I sent out the last batch of emails encouraging people to participate in research. As always, I get replies, some saying they do not have BYOD or no longer have BYOD as they have gone 1:1. I didn't think anything of it except in terms of whether they were able to participate in the research, then... Well, I also get bounces - bad emails, old emails of people no longer there, etc. Since I figure the school associated with that address has BYOD, I look for an alternate address. So there I am digging around in a school's website for an address and find their BYOD information sheet for parents. It's apparent from reading the sheet that the school, and independent school, had a BYOL program where students brought their own laptops. However, they are no longer doing that - only students who are currently doing BYOL may continue, and if they want to replace their laptop and continue BYOL, they can. But with conditions. Those conditions are:
they have to buy one of three specified models;
they have allow the school to re-image the hard drive with the school's software and operating system and,
students and parents will not have admin access to the computer.
Now that's a fascinating approach - that moves firmly from BYOD to a standard 1:1 program, except they don't have a 1:1 program.
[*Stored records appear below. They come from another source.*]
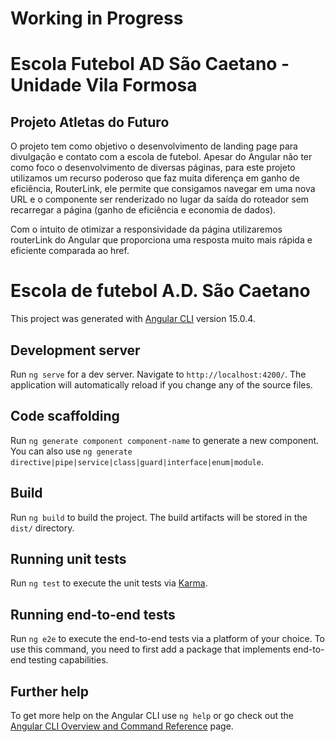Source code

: # Working in Progress 

# Escola Futebol AD São Caetano - Unidade Vila Formosa

## Projeto Atletas do Futuro

O projeto tem como objetivo o desenvolvimento de landing page para divulgação e contato com a escola de futebol. Apesar do Angular não ter como foco o desenvolvimento de diversas páginas, para este projeto utilizamos um recurso poderoso que faz muita diferença em ganho de eficiência, RouterLink, ele permite que consigamos navegar em uma nova URL e o componente ser renderizado no lugar da saída do roteador sem recarregar a página (ganho de eficiência e economia de dados).

Com o intuito de otimizar a responsividade da página utilizaremos routerLink do Angular que proporciona uma resposta muito mais rápida e eficiente comparada ao href.

# Escola de futebol A.D. São Caetano 

This project was generated with [Angular CLI](https://github.com/angular/angular-cli) version 15.0.4.

## Development server

Run `ng serve` for a dev server. Navigate to `http://localhost:4200/`. The application will automatically reload if you change any of the source files.

## Code scaffolding

Run `ng generate component component-name` to generate a new component. You can also use `ng generate directive|pipe|service|class|guard|interface|enum|module`.

## Build

Run `ng build` to build the project. The build artifacts will be stored in the `dist/` directory.

## Running unit tests

Run `ng test` to execute the unit tests via [Karma](https://karma-runner.github.io).

## Running end-to-end tests

Run `ng e2e` to execute the end-to-end tests via a platform of your choice. To use this command, you need to first add a package that implements end-to-end testing capabilities.

## Further help

To get more help on the Angular CLI use `ng help` or go check out the [Angular CLI Overview and Command Reference](https://angular.io/cli) page.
They do allow students to bring small devices and use them with the teacher's permission. This is just a fascinating scenario to me.
On the data front, I've created one set of codes, and naturally have way too many. That's where I found a couple of issues with NVivo - naturally it doesn't spit out the data exactly like I want it. I do love the fact that I can look at a code (node in NVivo-speak) and see the text I coded, which makes it easy to check for consistency in coding. But getting all the nodes and the associated text in printable form so I could sort and group was not so easy. I've somewhat managed to condense the codes and now I'm making a pass over a second interview, then I'll go back to the first. I also am checking the codes against the survey organization. After all, the goal is to triangulate.
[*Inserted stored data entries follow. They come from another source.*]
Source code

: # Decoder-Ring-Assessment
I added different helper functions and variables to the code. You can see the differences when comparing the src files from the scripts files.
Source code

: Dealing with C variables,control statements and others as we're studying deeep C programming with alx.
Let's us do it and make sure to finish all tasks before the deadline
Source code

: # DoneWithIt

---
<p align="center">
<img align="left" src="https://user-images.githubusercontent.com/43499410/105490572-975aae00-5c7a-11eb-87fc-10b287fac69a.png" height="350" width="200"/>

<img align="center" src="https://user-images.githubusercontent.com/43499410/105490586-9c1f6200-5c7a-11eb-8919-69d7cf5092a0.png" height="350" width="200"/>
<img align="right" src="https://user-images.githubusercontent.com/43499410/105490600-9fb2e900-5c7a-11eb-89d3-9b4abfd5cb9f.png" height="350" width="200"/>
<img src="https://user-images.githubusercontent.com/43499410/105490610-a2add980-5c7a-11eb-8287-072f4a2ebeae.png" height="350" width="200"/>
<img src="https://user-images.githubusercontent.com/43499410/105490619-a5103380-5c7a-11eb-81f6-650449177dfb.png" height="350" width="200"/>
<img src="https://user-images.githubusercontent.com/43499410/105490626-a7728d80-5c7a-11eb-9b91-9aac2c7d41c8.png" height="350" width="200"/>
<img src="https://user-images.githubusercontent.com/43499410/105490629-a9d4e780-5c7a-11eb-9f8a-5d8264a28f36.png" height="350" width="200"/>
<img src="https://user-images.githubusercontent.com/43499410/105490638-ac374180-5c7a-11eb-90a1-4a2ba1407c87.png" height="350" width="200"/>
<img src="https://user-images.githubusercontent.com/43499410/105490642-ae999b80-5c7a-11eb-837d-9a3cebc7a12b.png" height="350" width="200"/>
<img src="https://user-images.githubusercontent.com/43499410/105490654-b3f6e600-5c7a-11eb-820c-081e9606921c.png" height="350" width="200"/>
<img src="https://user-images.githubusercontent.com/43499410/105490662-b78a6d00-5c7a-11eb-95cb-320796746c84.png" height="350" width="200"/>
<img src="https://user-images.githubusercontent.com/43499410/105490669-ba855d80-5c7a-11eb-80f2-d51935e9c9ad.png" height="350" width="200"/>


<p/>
I've started looking at the survey data. I only have a couple of open-ended questions, and people only write one or two sentences, so coding those will not be overwhelming. I also intend to code all the surveys since I will have no more than ten. The difficulty is that the interview is semi-structured. Every person's story is different so the path we take through the interview is also different, even with the questions as checkpoints.
I also started investigating various stats packages to see about saving a buck. Wikipedia has a comparison page, as well as just a list. Of course, every package requires a more detailed look. PSPP is free, but I'm not sure it does MANOVA. R has high ratings, and a very steep learning curve. SOFA looks simple, but it doesn't seem that powerful. So, it looks like I will be spending quality time with SPSS.